Purpose-Built for Quantum Measurement
Our stack combines AMD Xilinx RFSoC platforms with the custom SDK and custom RFMC daughter-cards to simplify quantum measurement and control workflows.
System Architecture
End-to-end signal flow from photon detection to quantum control
SPAD Detector
Single-photon avalanche diode captures individual photons
- Single photon sensitivity
- Fast pulse output
- Low-noise operation (device-dependent)
RFMC Card
Custom daughter-card for signal conditioning
- DC-coupled input
- 50Ω impedance
- Rogers 4350B substrate
RFSoC
AMD Xilinx platform for high-speed processing
- High-speed ADC/DAC
- Zynq UltraScale+
- Real-time processing
Control Software
Customized Quantum instrumentation control SDK
- Python API
- Pulse sequencing
- Real-time feedback
Technical Specifications
An early-stage, capability-focused view of our architecture vs common rack-style stacks
Detection
| Specification | Photoncore | Traditional |
|---|---|---|
| Timing Resolution | Low-jitter design | Varies by setup |
| Detector Compatibility | Designed for SPAD-class inputs | Often custom |
| Noise Handling | Signal-conditioning focused | Depends on stack |
Processing
| Specification | Photoncore | Traditional |
|---|---|---|
| Digitization | High-speed ADC/DAC via RFSoC | External instruments |
| Real-time Processing | FPGA-based | Often CPU/PCIe-bound |
| Feedback Path | Low-latency architecture | Higher integration overhead |
Integration
| Specification | Photoncore | Traditional |
|---|---|---|
| Form Factor | Single board | Equipment rack |
| Cost | Designed to reduce total stack cost | Often expensive |
| Software | custom SDK | Proprietary |
Custom RFMC Daughter-Card
Our proprietary RFMC (RF Mezzanine Card) provides the critical interface between SPAD detectors and the RFSoC platform, engineered for optimal signal conditioning and minimal timing jitter.
Rogers 4350B Substrate
High-frequency laminate material providing excellent signal integrity and controlled impedance at RF frequencies.
DC-Coupled Input
Direct coupling eliminates signal degradation from AC coupling capacitors, preserving pulse timing accuracy.
50Ω Impedance Control
Precision controlled impedance traces ensure maximum power transfer and minimize signal reflections.
EMI Shielding
Integrated electromagnetic interference shielding for clean signal acquisition in noisy environments.
Integration Benefits
A complete paradigm shift in how quantum measurement infrastructure is deployed
Replaces Entire Equipment Rack
Traditional quantum measurement setups require oscilloscopes, arbitrary waveform generators, and custom timing electronics.

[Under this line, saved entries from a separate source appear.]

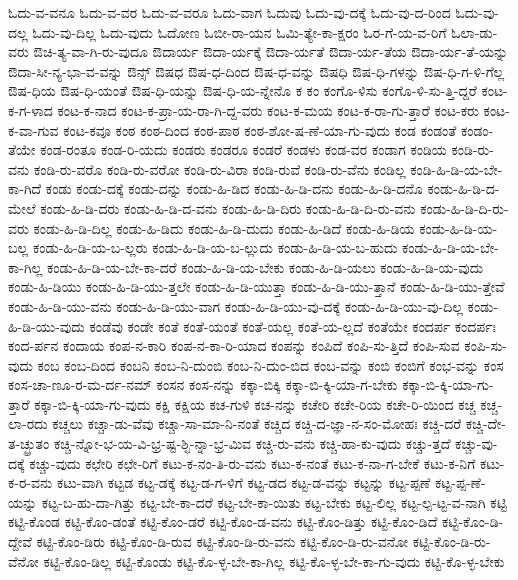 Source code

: {ಓದು-ವ-ವನೂ
ಓದು-ವ-ವರ
ಓದು-ವ-ವರೂ
ಓದು-ವಾಗ
ಓದುವು
ಓದು-ವು-ದಕ್ಕೆ
ಓದು-ವು-ದ-ರಿಂದ
ಓದು-ವು-ದಲ್ಲ
ಓದು-ವು-ದಿಲ್ಲ
ಓದು-ವುದು
ಓದೋಣ
ಓಬೀ-ರಾ-ಯನ
ಓಮಿ-ತ್ಯೇ-ಕಾ-ಕ್ಷರಂ
ಓರ-ಗೆ-ಯ-ವ-ರಿಗೆ
ಓಲಾ-ಡು-ವರು
ಔಚಿ-ತ್ಯ-ವಾ-ಗಿ-ರು-ವುದೂ
ಔದಾರ್ಯ
ಔದಾ-ರ್ಯಕ್ಕೆ
ಔದಾ-ರ್ಯತೆ
ಔದಾ-ರ್ಯ-ತೆಯ
ಔದಾ-ರ್ಯ-ತೆ-ಯನ್ನು
ಔದಾ-ಸೀ-ನ್ಯ-ಭಾ-ವ-ವನ್ನು
ಔನ್ಸ್
ಔಷಧ
ಔಷ-ಧ-ದಿಂದ
ಔಷ-ಧ-ವನ್ನು
ಔಷಧಿ
ಔಷ-ಧಿ-ಗಳನ್ನು
ಔಷ-ಧಿ-ಗ-ಳಿ-ಗೆಲ್ಲ
ಔಷ-ಧಿಯ
ಔಷ-ಧಿ-ಯಂತೆ
ಔಷ-ಧಿ-ಯನ್ನು
ಔಷ-ಧಿ-ಯ-ನ್ನೇನೊ
ಕ
ಕಂ
ಕಂಗೊ-ಳಿಸು
ಕಂಗೊ-ಳಿ-ಸು-ತ್ತಿ-ದ್ದರೆ
ಕಂಟ-ಕ-ಗ-ಳಾದ
ಕಂಟ-ಕ-ನಾದ
ಕಂಟ-ಕ-ಪ್ರಾ-ಯ-ರಾ-ಗಿ-ದ್ದ-ವರು
ಕಂಟ-ಕ-ಮಯ
ಕಂಟ-ಕ-ರಾ-ಗು-ತ್ತಾರೆ
ಕಂಟ-ಕರು
ಕಂಟ-ಕ-ವಾ-ಗುವ
ಕಂಟ-ಕವೂ
ಕಂಠ
ಕಂಠ-ದಿಂದ
ಕಂಠ-ಪಾಠ
ಕಂಠ-ಶೋ-ಷ-ಣೆ-ಯಾ-ಗು-ವುದು
ಕಂಡ
ಕಂಡಂತೆ
ಕಂಡಂ-ತೆಯೇ
ಕಂಡ-ರಂತೂ
ಕಂಡ-ರಿ-ಯದು
ಕಂಡರು
ಕಂಡರೂ
ಕಂಡರೆ
ಕಂಡಳು
ಕಂಡ-ವರ
ಕಂಡಾಗ
ಕಂಡಿಯ
ಕಂಡಿ-ರು-ವನು
ಕಂಡಿ-ರು-ವರೊ
ಕಂಡಿ-ರು-ವರೋ
ಕಂಡಿ-ರು-ವಿರಾ
ಕಂಡಿ-ರುವೆ
ಕಂಡಿ-ರು-ವೆನು
ಕಂಡಿಲ್ಲ
ಕಂಡಿ-ಹಿ-ಡಿ-ಯ-ಬೇ-ಕಾ-ಗಿದೆ
ಕಂಡು
ಕಂಡು-ದಕ್ಕೆ
ಕಂಡು-ದನ್ನು
ಕಂಡು-ಹಿ-ಡಿದ
ಕಂಡು-ಹಿ-ಡಿ-ದನು
ಕಂಡು-ಹಿ-ಡಿ-ದನೊ
ಕಂಡು-ಹಿ-ಡಿ-ದ-ಮೇಲೆ
ಕಂಡು-ಹಿ-ಡಿ-ದರು
ಕಂಡು-ಹಿ-ಡಿ-ದ-ವನು
ಕಂಡು-ಹಿ-ಡಿ-ದಿರು
ಕಂಡು-ಹಿ-ಡಿ-ದಿ-ರು-ವನು
ಕಂಡು-ಹಿ-ಡಿ-ದಿ-ರು-ವರು
ಕಂಡು-ಹಿ-ಡಿ-ದಿಲ್ಲ
ಕಂಡು-ಹಿ-ಡಿದು
ಕಂಡು-ಹಿ-ಡಿ-ದುದು
ಕಂಡು-ಹಿ-ಡಿದೆ
ಕಂಡು-ಹಿ-ಡಿಯ
ಕಂಡು-ಹಿ-ಡಿ-ಯ-ಬಲ್ಲ
ಕಂಡು-ಹಿ-ಡಿ-ಯ-ಬ-ಲ್ಲರು
ಕಂಡು-ಹಿ-ಡಿ-ಯ-ಬ-ಲ್ಲುದು
ಕಂಡು-ಹಿ-ಡಿ-ಯ-ಬ-ಹುದು
ಕಂಡು-ಹಿ-ಡಿ-ಯ-ಬೇ-ಕಾ-ಗಿಲ್ಲ
ಕಂಡು-ಹಿ-ಡಿ-ಯ-ಬೇ-ಕಾ-ದರೆ
ಕಂಡು-ಹಿ-ಡಿ-ಯ-ಬೇಕು
ಕಂಡು-ಹಿ-ಡಿ-ಯಲು
ಕಂಡು-ಹಿ-ಡಿ-ಯ-ವುದು
ಕಂಡು-ಹಿ-ಡಿಯು
ಕಂಡು-ಹಿ-ಡಿ-ಯು-ತ್ತಲೇ
ಕಂಡು-ಹಿ-ಡಿ-ಯುತ್ತಾ
ಕಂಡು-ಹಿ-ಡಿ-ಯು-ತ್ತಾನೆ
ಕಂಡು-ಹಿ-ಡಿ-ಯು-ತ್ತೇವೆ
ಕಂಡು-ಹಿ-ಡಿ-ಯು-ವನು
ಕಂಡು-ಹಿ-ಡಿ-ಯು-ವಾಗ
ಕಂಡು-ಹಿ-ಡಿ-ಯು-ವು-ದಕ್ಕೆ
ಕಂಡು-ಹಿ-ಡಿ-ಯು-ವು-ದಿಲ್ಲ
ಕಂಡು-ಹಿ-ಡಿ-ಯು-ವುದು
ಕಂಡೆವು
ಕಂಡೇ
ಕಂತೆ
ಕಂತೆ-ಯಂತೆ
ಕಂತೆ-ಯಲ್ಲ
ಕಂತೆ-ಯ-ಲ್ಲದೆ
ಕಂತೆಯೇ
ಕಂದರ್ಪ
ಕಂದರ್ಪಃ
ಕಂದ-ರ್ಪನ
ಕಂದಾಯ
ಕಂಪ-ನ-ಕಾರಿ
ಕಂಪ-ನ-ಕಾ-ರಿ-ಯಾದ
ಕಂಪನ್ನು
ಕಂಪಿದೆ
ಕಂಪಿ-ಸು-ತ್ತಿದೆ
ಕಂಪಿ-ಸುವ
ಕಂಪಿ-ಸು-ವುದು
ಕಂಬ
ಕಂಬ-ದಿಂದ
ಕಂಬನಿ
ಕಂಬ-ನಿ-ದುಂಬಿ
ಕಂಬ-ನಿ-ದುಂ-ಬಿದ
ಕಂಬ-ವನ್ನು
ಕಂಬಿ
ಕಂಬಿಗೆ
ಕಂಭ-ವನ್ನು
ಕಂಸ
ಕಂಸ-ಚಾ-ಣೂ-ರ-ಮ-ರ್ದ-ನಮ್
ಕಂಸನ
ಕಂಸ-ನನ್ನು
ಕಕ್ಕಾ-ಬಿಕ್ಕಿ
ಕಕ್ಕಾ-ಬಿ-ಕ್ಕಿ-ಯಾ-ಗ-ಬೇಕು
ಕಕ್ಕಾ-ಬಿ-ಕ್ಕಿ-ಯಾ-ಗು-ತ್ತಾರೆ
ಕಕ್ಕಾ-ಬಿ-ಕ್ಕಿ-ಯಾ-ಗು-ವುದು
ಕಕ್ಷಿ
ಕಕ್ಷಿಯ
ಕಚ-ಗುಳಿ
ಕಚ-ನನ್ನು
ಕಚೇರಿ
ಕಚೇ-ರಿಯ
ಕಚೇ-ರಿ-ಯಿಂದ
ಕಚ್ಚ
ಕಚ್ಚ-ಲಾ-ರದು
ಕಚ್ಚಲು
ಕಚ್ಚಾ-ಡು-ವೆವು
ಕಚ್ಚಾ-ಸಾ-ಮಾ-ನಿ-ನಂತೆ
ಕಚ್ಚಿದ
ಕಚ್ಚಿ-ದ-ಜ್ಞಾ-ನ-ಸಂ-ಮೋಹಃ
ಕಚ್ಚಿ-ದರೆ
ಕಚ್ಚಿ-ದೇ-ತ-ಚ್ಛ್ರುತಂ
ಕಚ್ಚಿ-ನ್ನೋ-ಭ-ಯ-ವಿ-ಭ್ರ-ಷ್ಟ-ಶ್ಛಿ-ನ್ನಾ-ಭ್ರ-ಮಿವ
ಕಚ್ಚಿ-ರು-ವನು
ಕಚ್ಚಿ-ಹಾ-ಕು-ವುದು
ಕಚ್ಚು-ತ್ತದೆ
ಕಚ್ಚು-ವು-ದಕ್ಕೆ
ಕಚ್ಚು-ವುದು
ಕಛೇರಿ
ಕಛೇ-ರಿಗೆ
ಕಟು-ಕ-ನಂ-ತಿ-ರು-ವನು
ಕಟು-ಕ-ನಂತೆ
ಕಟು-ಕ-ನಾ-ಗ-ಬೇಕೆ
ಕಟು-ಕ-ನಿಗೆ
ಕಟು-ಕ-ರ-ವನು
ಕಟು-ವಾಗಿ
ಕಟ್ಟಡ
ಕಟ್ಟ-ಡಕ್ಕೆ
ಕಟ್ಟ-ಡ-ಗ-ಳಿಗೆ
ಕಟ್ಟ-ಡದ
ಕಟ್ಟ-ಡ-ವನ್ನು
ಕಟ್ಟನ್ನು
ಕಟ್ಟ-ಪ್ಪಣೆ
ಕಟ್ಟ-ಪ್ಪ-ಣೆ-ಯನ್ನು
ಕಟ್ಟ-ಬ-ಹು-ದಾ-ಗಿತ್ತು
ಕಟ್ಟ-ಬೇ-ಕಾ-ದರೆ
ಕಟ್ಟ-ಬೇ-ಕಾ-ಯಿತು
ಕಟ್ಟ-ಬೇಕು
ಕಟ್ಟ-ಲಿಲ್ಲ
ಕಟ್ಟ-ಲ್ಪ-ಟ್ಟ-ವ-ನಾಗಿ
ಕಟ್ಟಿ
ಕಟ್ಟಿ-ಕೊಂಡ
ಕಟ್ಟಿ-ಕೊಂ-ಡಂತೆ
ಕಟ್ಟಿ-ಕೊಂ-ಡರೆ
ಕಟ್ಟಿ-ಕೊಂ-ಡ-ವನು
ಕಟ್ಟಿ-ಕೊಂ-ಡಿತ್ತು
ಕಟ್ಟಿ-ಕೊಂ-ಡಿದೆ
ಕಟ್ಟಿ-ಕೊಂ-ಡಿ-ದ್ದೇವೆ
ಕಟ್ಟಿ-ಕೊಂ-ಡಿರು
ಕಟ್ಟಿ-ಕೊಂ-ಡಿ-ರುವ
ಕಟ್ಟಿ-ಕೊಂ-ಡಿ-ರು-ವನು
ಕಟ್ಟಿ-ಕೊಂ-ಡಿ-ರು-ವನೋ
ಕಟ್ಟಿ-ಕೊಂ-ಡಿ-ರು-ವೆನೋ
ಕಟ್ಟಿ-ಕೊಂ-ಡಿಲ್ಲ
ಕಟ್ಟಿ-ಕೊಂಡು
ಕಟ್ಟಿ-ಕೊ-ಳ್ಳ-ಬೇ-ಕಾ-ಗಿಲ್ಲ
ಕಟ್ಟಿ-ಕೊ-ಳ್ಳ-ಬೇ-ಕಾ-ಗು-ವುದು
ಕಟ್ಟಿ-ಕೊ-ಳ್ಳ-ಬೇಕು
}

Our integrated solution consolidates everything into a single board.
Low-latency Feedback Workflows
A low-latency signal path helps enable fast feedback workflows that many quantum control and characterization tasks depend on.
Software-Defined Flexibility
The custom SDK provides a Python-based interface for full control over pulse sequences, enabling rapid prototyping and experimentation without hardware changes.